Thursday, April 21, 2011

Zambrano Threat Levels


By: Clay

Zambrano hasn't lost since last June 25th of 2010 when he had his most famous meltdown in the Crosstown Showdown. Granted, he was suspended by the team for a month or so that season but he has pitched well enough to not earn a loss in any of his starts or relief appearances since that day. Know Zambrano the way I do, which is exactly the same as all of you, I decided it would be helpful not only to us but to his fellow teammates if I developed the "Fiery Zambrano Chart" to correspond to this season.

Level One: All is well. You either just enjoyed a night out with Ozzie Guillen or k'd 12 batters while only giving up 8 walks in a 5-4 Cubs win.


Level Two: You didn't get any run support tonight and Soriano made a costly error. Good thing you took Trevor Miller yard for a two run bomb. Not bad.


Level Three: You didn't make it out of the fourth inning. But it's not entirely your fault. If only Carlos Pena could hit the damn ball, the Cards wouldn't be up 7-0.


Threat Level Four: When will Soto learn? When you are on the mound you make the calls. Nothing is more embarrassing then giving up a 7th inning lead.

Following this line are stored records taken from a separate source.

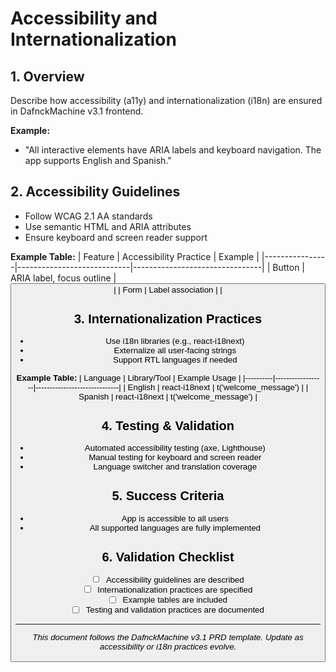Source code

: # Accessibility and Internationalization

## 1. Overview
Describe how accessibility (a11y) and internationalization (i18n) are ensured in DafnckMachine v3.1 frontend.

**Example:**
- "All interactive elements have ARIA labels and keyboard navigation. The app supports English and Spanish."

## 2. Accessibility Guidelines
- Follow WCAG 2.1 AA standards
- Use semantic HTML and ARIA attributes
- Ensure keyboard and screen reader support

**Example Table:**
| Feature         | Accessibility Practice      | Example                        |
|----------------|----------------------------|--------------------------------|
| Button         | ARIA label, focus outline   | <button aria-label="Save">    |
| Form           | Label association           | <label for="email">           |

## 3. Internationalization Practices
- Use i18n libraries (e.g., react-i18next)
- Externalize all user-facing strings
- Support RTL languages if needed

**Example Table:**
| Language | Library/Tool     | Example Usage                |
|----------|------------------|------------------------------|
| English  | react-i18next    | t('welcome_message')         |
| Spanish  | react-i18next    | t('welcome_message')         |

## 4. Testing & Validation
- Automated accessibility testing (axe, Lighthouse)
- Manual testing for keyboard and screen reader
- Language switcher and translation coverage

## 5. Success Criteria
- App is accessible to all users
- All supported languages are fully implemented

## 6. Validation Checklist
- [ ] Accessibility guidelines are described
- [ ] Internationalization practices are specified
- [ ] Example tables are included
- [ ] Testing and validation practices are documented

---
*This document follows the DafnckMachine v3.1 PRD template. Update as accessibility or i18n practices evolve.* 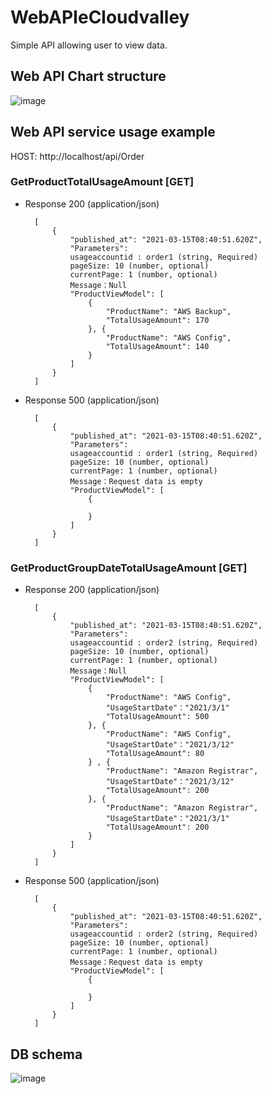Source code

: # WebAPIeCloudvalley

Simple API allowing user to view data.

## Web API Chart structure 
![image](https://github.com/znnylance/WebAPIeCloudvalley/blob/master/Picture/apiuml.png)

## Web API service usage example 

HOST: http://localhost/api/Order

###  GetProductTotalUsageAmount [GET]

+ Response 200 (application/json)
    
        [
            {
                "published_at": "2021-03-15T08:40:51.620Z",
                "Parameters":
                usageaccountid : order1 (string, Required)
                pageSize: 10 (number, optional)
                currentPage: 1 (number, optional)
                Message：Null
                "ProductViewModel": [
                    {
                        "ProductName": "AWS Backup",
                        "TotalUsageAmount": 170
                    }, {
                        "ProductName": "AWS Config",
                        "TotalUsageAmount": 140
                    }
                ]
            }
        ]
        
+ Response 500 (application/json)
    
        [
            {
                "published_at": "2021-03-15T08:40:51.620Z",
                "Parameters":
                usageaccountid : order1 (string, Required)
                pageSize: 10 (number, optional)
                currentPage: 1 (number, optional)
                Message：Request data is empty
                "ProductViewModel": [
                    {
                       
                    }
                ]
            }
        ]

###  GetProductGroupDateTotalUsageAmount [GET]

+ Response 200 (application/json)
    
        [
            {
                "published_at": "2021-03-15T08:40:51.620Z",
                "Parameters":
                usageaccountid : order2 (string, Required)
                pageSize: 10 (number, optional)
                currentPage: 1 (number, optional)
                Message：Null
                "ProductViewModel": [
                    {
                        "ProductName": "AWS Config",
                        "UsageStartDate"："2021/3/1"
                        "TotalUsageAmount": 500
                    }, {
                        "ProductName": "AWS Config",
                        "UsageStartDate"："2021/3/12"
                        "TotalUsageAmount": 80
                    } , {
                        "ProductName": "Amazon Registrar",
                        "UsageStartDate"："2021/3/12"
                        "TotalUsageAmount": 200
                    }, {
                        "ProductName": "Amazon Registrar",
                        "UsageStartDate"："2021/3/1"
                        "TotalUsageAmount": 200
                    }
                ]
            }
        ]
        
+ Response 500 (application/json)
    
        [
            {
                "published_at": "2021-03-15T08:40:51.620Z",
                "Parameters":
                usageaccountid : order2 (string, Required)
                pageSize: 10 (number, optional)
                currentPage: 1 (number, optional)
                Message：Request data is empty
                "ProductViewModel": [
                    {
                       
                    }
                ]
            }
        ]
        
## DB schema
![image](https://github.com/znnylance/WebAPIeCloudvalley/blob/master/Picture/TableSchema.png)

Oh well, Still struck out Pujols...Twice. Ka-ching!


Threat Level Five: Tonite you caught Pujols looking three times and, after giving up a homer to Edmonds in the first, you proceded to retire the entire Cards line-up in order for 8 innings with the exception of plunking Edmonds and Lohse. Helluva game.


Threat Level Six: Nothing fires you up more than showing up the opponent. Pass go and collect $200!

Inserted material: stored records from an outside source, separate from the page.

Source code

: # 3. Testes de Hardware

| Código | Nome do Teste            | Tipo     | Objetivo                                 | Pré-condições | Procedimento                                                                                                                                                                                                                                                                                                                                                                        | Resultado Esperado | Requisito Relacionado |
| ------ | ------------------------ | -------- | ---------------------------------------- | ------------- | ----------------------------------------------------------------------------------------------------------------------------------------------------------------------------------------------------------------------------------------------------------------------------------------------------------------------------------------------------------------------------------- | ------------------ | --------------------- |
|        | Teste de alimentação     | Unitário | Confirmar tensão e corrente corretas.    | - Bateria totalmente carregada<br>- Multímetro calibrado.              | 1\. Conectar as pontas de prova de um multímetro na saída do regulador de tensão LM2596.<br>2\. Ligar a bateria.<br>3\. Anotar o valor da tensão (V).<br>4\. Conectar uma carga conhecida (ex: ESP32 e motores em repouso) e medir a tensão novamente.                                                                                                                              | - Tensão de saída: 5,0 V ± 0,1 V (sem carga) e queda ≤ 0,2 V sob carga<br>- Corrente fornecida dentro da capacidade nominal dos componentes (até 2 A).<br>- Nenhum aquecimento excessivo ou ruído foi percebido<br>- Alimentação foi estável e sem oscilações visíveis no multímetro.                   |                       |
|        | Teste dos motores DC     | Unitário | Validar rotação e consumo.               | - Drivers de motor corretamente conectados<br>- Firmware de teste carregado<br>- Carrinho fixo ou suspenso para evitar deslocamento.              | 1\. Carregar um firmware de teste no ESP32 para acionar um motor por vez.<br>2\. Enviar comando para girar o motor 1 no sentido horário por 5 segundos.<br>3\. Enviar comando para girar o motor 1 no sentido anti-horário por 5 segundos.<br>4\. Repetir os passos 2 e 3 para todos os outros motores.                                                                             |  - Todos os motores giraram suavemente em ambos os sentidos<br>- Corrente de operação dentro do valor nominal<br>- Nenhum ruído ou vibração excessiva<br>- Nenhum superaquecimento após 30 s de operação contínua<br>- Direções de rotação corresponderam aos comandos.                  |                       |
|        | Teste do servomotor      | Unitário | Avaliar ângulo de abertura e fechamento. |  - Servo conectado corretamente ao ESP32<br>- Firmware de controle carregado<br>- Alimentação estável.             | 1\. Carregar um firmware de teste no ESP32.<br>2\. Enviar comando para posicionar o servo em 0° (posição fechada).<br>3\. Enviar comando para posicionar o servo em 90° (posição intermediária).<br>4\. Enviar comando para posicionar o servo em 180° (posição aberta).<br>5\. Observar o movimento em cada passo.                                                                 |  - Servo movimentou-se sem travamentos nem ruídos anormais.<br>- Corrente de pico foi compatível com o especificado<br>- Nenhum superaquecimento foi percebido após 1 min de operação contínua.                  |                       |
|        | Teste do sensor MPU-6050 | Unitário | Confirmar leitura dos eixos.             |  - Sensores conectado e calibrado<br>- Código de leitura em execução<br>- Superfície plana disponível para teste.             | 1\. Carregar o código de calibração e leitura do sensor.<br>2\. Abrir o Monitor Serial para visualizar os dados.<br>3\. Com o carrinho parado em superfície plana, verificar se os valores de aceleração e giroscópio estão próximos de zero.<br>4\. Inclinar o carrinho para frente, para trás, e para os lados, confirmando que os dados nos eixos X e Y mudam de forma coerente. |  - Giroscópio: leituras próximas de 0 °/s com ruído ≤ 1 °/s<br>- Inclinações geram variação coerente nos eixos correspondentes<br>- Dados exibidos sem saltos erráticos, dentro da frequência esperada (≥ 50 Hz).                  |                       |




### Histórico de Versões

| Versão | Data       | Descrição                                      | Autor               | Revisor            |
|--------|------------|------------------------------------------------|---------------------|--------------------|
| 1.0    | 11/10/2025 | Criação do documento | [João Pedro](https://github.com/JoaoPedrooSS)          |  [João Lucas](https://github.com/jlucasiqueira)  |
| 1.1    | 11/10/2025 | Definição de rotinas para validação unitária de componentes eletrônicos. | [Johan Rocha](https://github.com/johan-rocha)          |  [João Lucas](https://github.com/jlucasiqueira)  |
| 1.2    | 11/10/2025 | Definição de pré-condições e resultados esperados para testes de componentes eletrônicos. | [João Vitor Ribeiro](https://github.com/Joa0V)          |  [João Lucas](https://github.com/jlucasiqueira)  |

Threat Level Seven: That mother Fucker has been squeezing you the whole game. Go ape-shit on his ass. Miss two starts and pay 5K in fines.

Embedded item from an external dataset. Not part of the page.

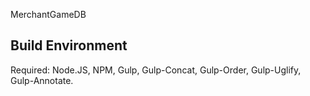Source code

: MerchantGameDB

Build Environment
---
Required: Node.JS, NPM, Gulp, Gulp-Concat, Gulp-Order, Gulp-Uglify, Gulp-Annotate.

Threat Level Eight: Unable to make up for your poor pitching by parking a couple of balls out on Waveland, take out your frustrations by breaking Randall Simon's bat.


Threat Level Nine: Some days you couldn't hit water if you fell out of a boat. Which is exactly why you should throw your glove like a crybaby brat and go destroy that bright orange Gatorade cooler that has been mocking you throughout the entire first and second innings.


Threat Level Midnight: All mental awareness, or what ever was left of it, checks out. Time to self destruct.

1 comment:

Dustin said...

This is sheer genius, and I'm proud to be associated with the man who came up with it.